Pakistan Today

Revolution can wait: Tahirul Qadri says PAT will not contest polls

LAHORE: Pakistan Awami Tehreek (PAT) Chairman Dr Tahirul Qadri on Saturday announced that his party would not contest the general elections scheduled to be held on July 25.

“We were never a part of this system trampling rights of the people,” Qadri said while announcing his party’s decision at a press conference.

When asked if PAT was boycotting elections, the PAT chief responded: “I didn’t use the word boycott.”

He said his party couldn’t be part of a system that commits crimes in the name of democracy and that all of the PAT members would soon take back their nomination forms.

The PAT chairman said the current political system protects the corrupt and suppresses the poor. “We cannot stand in its support,” he added.

Recalling the Model Town carnage, Qadri asked whether it was “democracy that happened on June 17, 2014, in Lahore”.
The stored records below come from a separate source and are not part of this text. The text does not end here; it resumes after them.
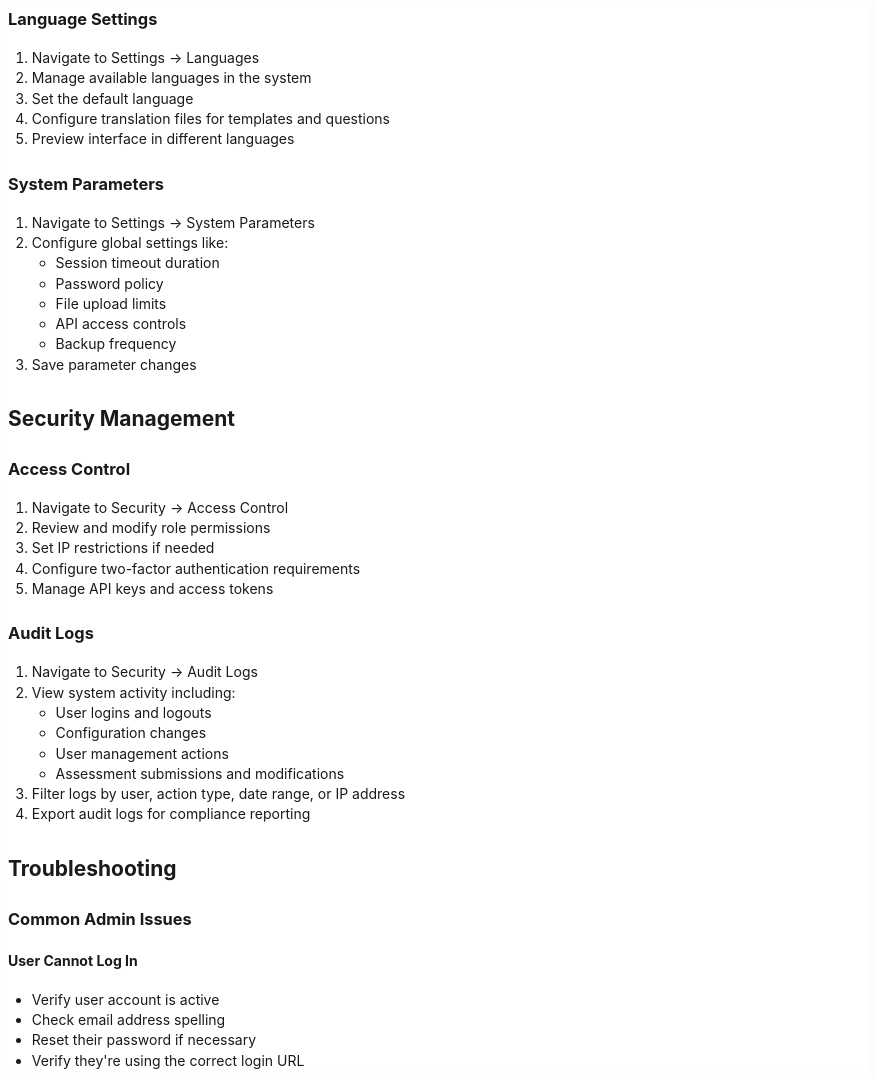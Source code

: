 ### Language Settings

1. Navigate to Settings → Languages
2. Manage available languages in the system
3. Set the default language
4. Configure translation files for templates and questions
5. Preview interface in different languages

### System Parameters

1. Navigate to Settings → System Parameters
2. Configure global settings like:
   - Session timeout duration
   - Password policy
   - File upload limits
   - API access controls
   - Backup frequency
3. Save parameter changes

## Security Management

### Access Control

1. Navigate to Security → Access Control
2. Review and modify role permissions
3. Set IP restrictions if needed
4. Configure two-factor authentication requirements
5. Manage API keys and access tokens

### Audit Logs

1. Navigate to Security → Audit Logs
2. View system activity including:
   - User logins and logouts
   - Configuration changes
   - User management actions
   - Assessment submissions and modifications
3. Filter logs by user, action type, date range, or IP address
4. Export audit logs for compliance reporting

## Troubleshooting

### Common Admin Issues

#### User Cannot Log In
- Verify user account is active
- Check email address spelling
- Reset their password if necessary
- Verify they're using the correct login URL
He also appeared irked by the Pakistan Tehreek-e-Insaf’s (PTI) decision to give tickets to ‘electables’.

Without naming the party’s chief Imran Khan, he said that the statement on electables as being essential for elections went against PTI’s slogan of change.

PAT has emerged as the first political party to officially announce its non-participation in the general elections.

The Election Commission of Pakistan’s (ECP) request to the Ministry of Defence for deployment of at least 350,000 armed forces personnel in the upcoming general elections has already been approved.

The core purpose of the deployment of the military will be maintaining law and order during the elections countrywide. Besides, police personnel will also be deployed inside and outside polling stations to ensure implementation of the ECP’s code of conduct.

The security of printing press, printing of ballot papers and their delivery to respective polling stations will be carried out under army’s supervision, ECP officials said.

Meanwhile, the ECP has registered 105,955,407 voters including 59,224,262 males and 46,731,145 females for upcoming general elections.